**Assigned task:**
Please restate all of the records word for word, setting the pictures aside.

Items from a data source
§

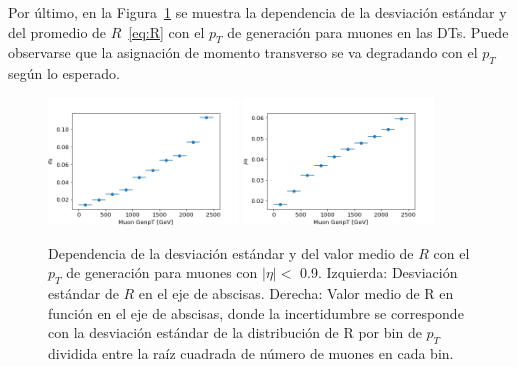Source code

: \clearpage

Por \'ultimo, en la Figura~\ref{fig:data_R_genpt} se muestra la dependencia de la desviaci\'on est\'andar y del promedio de $R$~\eqref{eq:R} con el $p_{T}$ de generaci\'on para muones en las DTs. Puede observarse que la asignaci\'on de momento transverso se va degradando con el $p_{T}$ seg\'un lo esperado. \\

\begin{figure}[h!]
\centering
\includegraphics[width=0.45\textwidth]{figures/data_genpt_DT_sigmaR.png}
\includegraphics[width=0.45\textwidth]{figures/data_genpt_DT_R.png}
\caption{Dependencia de la desviaci\'on est\'andar y del valor medio de $R$ con el $p_{T}$ de generaci\'on para muones con $\lvert \eta \rvert <$ 0.9. Izquierda: Desviaci\'on est\'andar de $R$ en el eje de abscisas. Derecha: Valor medio de R en funci\'on en el eje de abscisas, donde la incertidumbre se corresponde con la desviación est\'andar de la distribuci\'on de R por bin de $p_{T}$ dividida entre la ra\'iz cuadrada de n\'umero de muones en cada bin.}
\label{fig:data_R_genpt}        
\end{figure}


\clearpage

§

**Written solution:**
Source code

: \clearpage

Por \'ultimo, en la Figura~\ref{fig:data_R_genpt} se muestra la dependencia de la desviaci\'on est\'andar y del promedio de $R$~\eqref{eq:R} con el $p_{T}$ de generaci\'on para muones en las DTs. Puede observarse que la asignaci\'on de momento transverso se va degradando con el $p_{T}$ seg\'un lo esperado. \\

\begin{figure}[h!]
\centering
\includegraphics[width=0.45\textwidth]{figures/data_genpt_DT_sigmaR.png}
\includegraphics[width=0.45\textwidth]{figures/data_genpt_DT_R.png}
\caption{Dependencia de la desviaci\'on est\'andar y del valor medio de $R$ con el $p_{T}$ de generaci\'on para muones con $\lvert \eta \rvert <$ 0.9. Izquierda: Desviaci\'on est\'andar de $R$ en el eje de abscisas. Derecha: Valor medio de R en funci\'on en el eje de abscisas, donde la incertidumbre se corresponde con la desviación est\'andar de la distribuci\'on de R por bin de $p_{T}$ dividida entre la ra\'iz cuadrada de n\'umero de muones en cada bin.}
\label{fig:data_R_genpt}        
\end{figure}


\clearpage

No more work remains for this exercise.